“It’s three weeks from delivery. I chose adoption weeks ago, but when my mom heard, she swooped in and offered to support me and the baby. With the extra support I may be able to make it, but I feel torn. What do I do?”
As an adoption specialist, this a common phenomenon, and it’s not always mothers. Significant others, siblings, aunts, fathers, grandparents, friends or anyone else involved in your child’s life may step in when you choose adoption, hoping that you’ll change your mind if they can help you out.
Below are some things to consider when someone offers support or urges you to change your mind after you’ve chosen adoption. If you are in this situation, then you can talk to an adoption specialist here.
How to Cope with Conflicting Feelings
It’s completely normal to have a lot of feelings about your adoption decision, especially as you navigate relationships with other people.
It may be helpful to acknowledge that each person in your life will have their own feelings about your adoption decision, and it can be healthy to pause and consider what they’re saying and how it makes you feel.
Identify Feelings and Thoughts
As you consider your loved ones’ opinions, it may be helpful to try to name your own feelings.
You may be experiencing a wide spectrum of feelings: hope, fear, shame, joy, determination, hopelessness, sadness, skepticism, frustration, excitement, anger, etc. You can read more about identifying feelings here.
Consider Where Your Feelings Might Come From
As you identify feelings, consider where they may be coming from. These feelings may be caused by the current situation, but they also may come from wounds or experiences from your past.
Some examples:
- If your mother has had little contact with you, it may be exciting to hear her support.
- If you have been criticized for having an unplanned pregnancy or choosing adoption, you may feel ashamed or angry.
- Sometimes when people make big gestures or shows of support, it can create a sense of guilt if you don’t take their advice or accept their help.
- You may be excited and hopeful because someone has promised a big change.
Consider Why You Chose Adoption
Once you’ve identified your feelings, you can turn to your thoughts. Emotions can be high as it gets closer to birth, so it may be helpful to return to some of the thinking you did earlier in pregnancy as you considered adoption.
Here are some questions you can ask yourself:
- Ideally, what do I want for my child?
- What reasoning did I have for choosing adoption?
- Given the resources I have in this moment, would I realistically be ready to parent?
- What would need to change to make me feel like I am prepared to be a parent in this moment?
If Someone Offers Help, Look At the Past
Although offers of support or advice to “keep” your baby are often well-intentioned, people unfortunately don’t always follow through with as much enthusiasm.

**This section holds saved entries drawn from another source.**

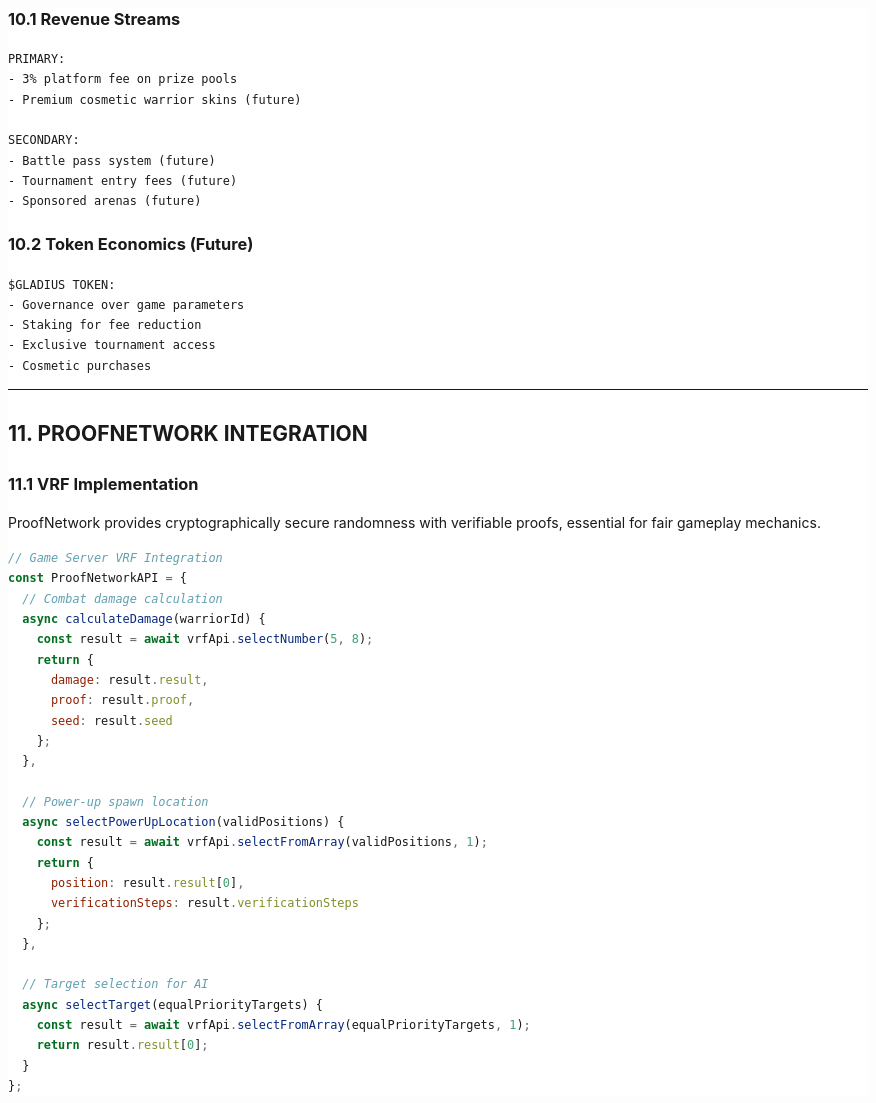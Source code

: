 ### **10.1 Revenue Streams**

```
PRIMARY:
- 3% platform fee on prize pools
- Premium cosmetic warrior skins (future)

SECONDARY:
- Battle pass system (future)
- Tournament entry fees (future)
- Sponsored arenas (future)
```

### **10.2 Token Economics (Future)**

```
$GLADIUS TOKEN:
- Governance over game parameters
- Staking for fee reduction
- Exclusive tournament access
- Cosmetic purchases
```

---

## **11. PROOFNETWORK INTEGRATION**

### **11.1 VRF Implementation**

ProofNetwork provides cryptographically secure randomness with verifiable proofs, essential for fair gameplay mechanics.

```javascript
// Game Server VRF Integration
const ProofNetworkAPI = {
  // Combat damage calculation
  async calculateDamage(warriorId) {
    const result = await vrfApi.selectNumber(5, 8);
    return {
      damage: result.result,
      proof: result.proof,
      seed: result.seed
    };
  },

  // Power-up spawn location
  async selectPowerUpLocation(validPositions) {
    const result = await vrfApi.selectFromArray(validPositions, 1);
    return {
      position: result.result[0],
      verificationSteps: result.verificationSteps
    };
  },

  // Target selection for AI
  async selectTarget(equalPriorityTargets) {
    const result = await vrfApi.selectFromArray(equalPriorityTargets, 1);
    return result.result[0];
  }
};
```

It is especially important to consider this if an offer of help could be the deciding factor for you to parent or choose adoption. It may be wise to consider what your options would be if you decide to parent and they don’t follow through. And it also may be wise to look at their past behavior.
Look for Patterns
You can’t completely predict what will happen in the future, but if someone is promising support to you, remember that people have patterned behavior. Think about whether they have followed through in the past, whether they have been consistent and whether they have the time and resources to take on significant responsibility in helping you.
If you see good intentions, but you are unsure about relying on this person, sometimes the best way to move forward and create a positive future for everyone is to accept that the people in your life want to help, but they may not have the bandwidth to help as much as you need.
How to Respond
If someone offers you support or thoughts, you are still empowered to make the best decision for yourself and for your baby. Ultimately, you are the only one who knows your full situation, and only you can make the decision to choose adoption or to parent.
Here are some ways you can respond in the moment:
“Thank you. I’ll take that into consideration, and I appreciate your support.”
“I need some time to process what you’re saying, but I hear you and appreciate your concern.”
“This is a difficult decision, and I know you want the best for me and my baby. That’s why I’ve chosen adoption.”
“I know that you care a lot about me and my baby, and adoption is what I’ve decided on.” (Then explain why.) “I appreciate your concern, but I’ve made my decision.”